Die Koinzidenz ist verblüffend, wenn auch sicher nicht vergleichbar. Auch 1968 fand die Convention der Demokratischen Partei in Chicago statt - wie diesen Sommer vom 19. bis zum 22. August. Es ist die Stadt von Ex-Präsident Barack Obama und seiner Frau Michelle, die nicht wenige als die Geheimwaffe der Demokraten halten, wenn es um die Sympathien im Lande geht.

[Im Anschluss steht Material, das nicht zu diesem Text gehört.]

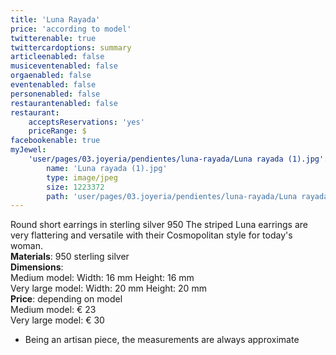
 ```yaml
---
title: 'Luna Rayada'
price: 'according to model'
twitterenable: true
twittercardoptions: summary
articleenabled: false
musiceventenabled: false
orgaenabled: false
eventenabled: false
personenabled: false
restaurantenabled: false
restaurant:
    acceptsReservations: 'yes'
    priceRange: $
facebookenable: true
myJewel:
    'user/pages/03.joyeria/pendientes/luna-rayada/Luna rayada (1).jpg':
        name: 'Luna rayada (1).jpg'
        type: image/jpeg
        size: 1223372
        path: 'user/pages/03.joyeria/pendientes/luna-rayada/Luna rayada (1).jpg'
---
```


Round short earrings in sterling silver 950
The striped Luna earrings are very flattering and versatile with their
Cosmopolitan style for today's woman. </br>
**Materials**: 950 sterling silver </br>
**Dimensions**:</br>
Medium model: Width: 16 mm Height: 16 mm </br>
Very large model: Width: 20 mm Height: 20 mm </br>
**Price**: depending on model </br>
Medium model: € 23 </br>
Very large model: € 30
* Being an artisan piece, the measurements are always approximate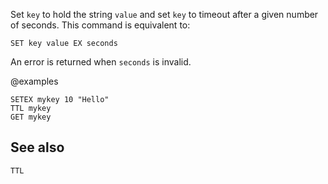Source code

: Set `key` to hold the string `value` and set `key` to timeout after a given
number of seconds.
This command is equivalent to:

```
SET key value EX seconds
```

An error is returned when `seconds` is invalid.

@examples

```cli
SETEX mykey 10 "Hello"
TTL mykey
GET mykey
```
## See also

`TTL`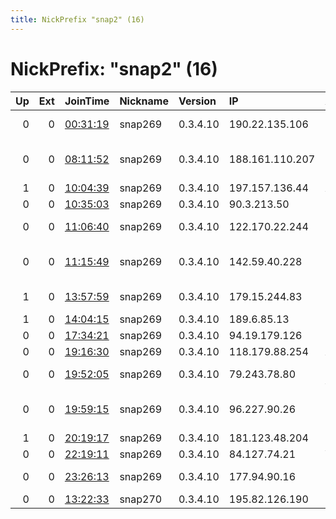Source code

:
 ```yaml
---
title: NickPrefix "snap2" (16)
---
```


# NickPrefix: "snap2" (16)

|   Up |   Ext | JoinTime                                                                                            | Nickname   | Version   | IP              | AS                                      | CC   |   ORp |   Dirp | OS    | Contact   |   eFamMembers |
|-----:|------:|:----------------------------------------------------------------------------------------------------|:-----------|:----------|:----------------|:----------------------------------------|:-----|------:|-------:|:------|:----------|--------------:|
|    0 |     0 | [00:31:19](https://metrics.torproject.org/rs.html#details/C5083D74FE855F090A987C88A0E3EAE5C0EB7CEE) | snap269    | 0.3.4.10  | 190.22.135.106  | TELEFu00D3NICA CHILE S.A.               | cl   | 39567 |      0 | Linux | None      |             1 |
|    0 |     0 | [08:11:52](https://metrics.torproject.org/rs.html#details/E7E9675DB00CCC3CB3124CAD5B40DEAC2AE44FBB) | snap269    | 0.3.4.10  | 188.161.110.207 | Palestine Telecommunications Company PA | ps   | 44115 |      0 | Linux | None      |             1 |
|    1 |     0 | [10:04:39](https://metrics.torproject.org/rs.html#details/D0E374D88697180E955CD4650373E695F45B3DC5) | snap269    | 0.3.4.10  | 197.157.136.44  | AIRTEL                                  | rw   | 40827 |      0 | Linux | None      |             1 |
|    0 |     0 | [10:35:03](https://metrics.torproject.org/rs.html#details/6C0C91DA701A72394C511AA66D31528447CE88EC) | snap269    | 0.3.4.10  | 90.3.213.50     | Orange                                  | fr   | 43349 |      0 | Linux | None      |             1 |
|    0 |     0 | [11:06:40](https://metrics.torproject.org/rs.html#details/E59A653C412EE378970A698E6EA2DD10E65326DC) | snap269    | 0.3.4.10  | 122.170.22.244  | Bharti Airtel Ltd., Telemedia Services  | in   | 45793 |      0 | Linux | None      |             1 |
|    0 |     0 | [11:15:49](https://metrics.torproject.org/rs.html#details/3010A4797E47CD360411365A5D652BF78B810098) | snap269    | 0.3.4.10  | 142.59.40.228   | TELUS Communications Inc.               | ca   | 44461 |      0 | Linux | None      |             1 |
|    1 |     0 | [13:57:59](https://metrics.torproject.org/rs.html#details/78B148A2A7DA38D73AB7FBBBE90AFABA3B1363B5) | snap269    | 0.3.4.10  | 179.15.244.83   | Colombia Mu00F3vil                      | co   | 42007 |      0 | Linux | None      |             1 |
|    1 |     0 | [14:04:15](https://metrics.torproject.org/rs.html#details/A83D7BD25EF1A248618B5645CEB8A36E284DCB7A) | snap269    | 0.3.4.10  | 189.6.85.13     | CLARO S.A.                              | br   | 40997 |      0 | Linux | None      |             1 |
|    0 |     0 | [17:34:21](https://metrics.torproject.org/rs.html#details/9EE9AB78275D6C184A5B60ABCA5EF26B3DDF2A95) | snap269    | 0.3.4.10  | 94.19.179.126   | SkyNet Ltd.                             | ru   | 45979 |      0 | Linux | None      |             1 |
|    0 |     0 | [19:16:30](https://metrics.torproject.org/rs.html#details/93408440C2E93E487D9EBD53F84262F40D0E6BF8) | snap269    | 0.3.4.10  | 118.179.88.254  | AmberIT Limited                         | bd   | 34587 |      0 | Linux | None      |             1 |
|    0 |     0 | [19:52:05](https://metrics.torproject.org/rs.html#details/09F64A7460D47ADDB89C8CE6EE3ECB0416DCB12C) | snap269    | 0.3.4.10  | 79.243.78.80    | Deutsche Telekom AG                     | de   | 34813 |      0 | Linux | None      |             1 |
|    0 |     0 | [19:59:15](https://metrics.torproject.org/rs.html#details/8426423498EB0654C96DDB4BDA0B63EFBE313327) | snap269    | 0.3.4.10  | 96.227.90.26    | MCI Communications Services, Inc. d/b/a | us   | 34047 |      0 | Linux | None      |             1 |
|    1 |     0 | [20:19:17](https://metrics.torproject.org/rs.html#details/5B41485A62703629AD2FD0257CEEA35B8F53AF4D) | snap269    | 0.3.4.10  | 181.123.48.204  | Telecel S.A.                            | py   | 33381 |      0 | Linux | None      |             1 |
|    0 |     0 | [22:19:11](https://metrics.torproject.org/rs.html#details/51023080406027D5DBB2E1344EFF68F5C744152E) | snap269    | 0.3.4.10  | 84.127.74.21    | Vodafone Spain                          | es   | 37791 |      0 | Linux | None      |             1 |
|    0 |     0 | [23:26:13](https://metrics.torproject.org/rs.html#details/2CDDD4BAEA47A9927588BBD4ABDB1A40A0739D48) | snap269    | 0.3.4.10  | 177.94.90.16    | TELEFu00D4NICA BRASIL S.A               | br   | 37071 |      0 | Linux | None      |             1 |
|    0 |     0 | [13:22:33](https://metrics.torproject.org/rs.html#details/9038DB73E5197FA6D9D9D5FE96ABF9633ECDB415) | snap270    | 0.3.4.10  | 195.82.126.190  | Procono S.A.                            | es   | 42897 |      0 | Linux | None      |             1 |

Wie sich in Chicago mal wieder das Schicksal der Demokraten entscheiden könnte

Damals war Lyndon B. Johnson der amtierende Präsident. Er musste das Amt nach dem Attentat auf John F. Kennedy übernehmen. Aus heutiger Sicht würde man ihn als guten Ersatzmann ansehen, er hat während seiner Amtszeit das Land souverän geführt. In den Augen der Wähler ist er jedoch verblasst, weil er eher der Stellvertreter-Typ war und nicht in Erinnerung geblieben ist - ganz ähnlich wie Biden zu Zeiten Obamas und heute. Beim Parteitag seiner Partei 1968 verzichtete Johnson zugunsten seines Stellvertreters Hubert Humphrey, der sich dann partei-intern gegen den Anti-Vietnam-Kandidaten Eugene McCarthy durchsetzen musste. Doch auch Humphrey war in den Augen der Amerikaner eher zweite Wahl. Wie heute, war das Land wegen der gewalttätigen Unruhen in Zeiten des Vietnam-Krieges zerrissen und sehnte sich nach Ordnung und Führung. Richard „Tricky Dick“ Nixon aus Kalifornien war gleichwohl eine große Enttäuschung. Die Watergate-Affäre kostete ihn später das Amt und endgültig seinen Ruf.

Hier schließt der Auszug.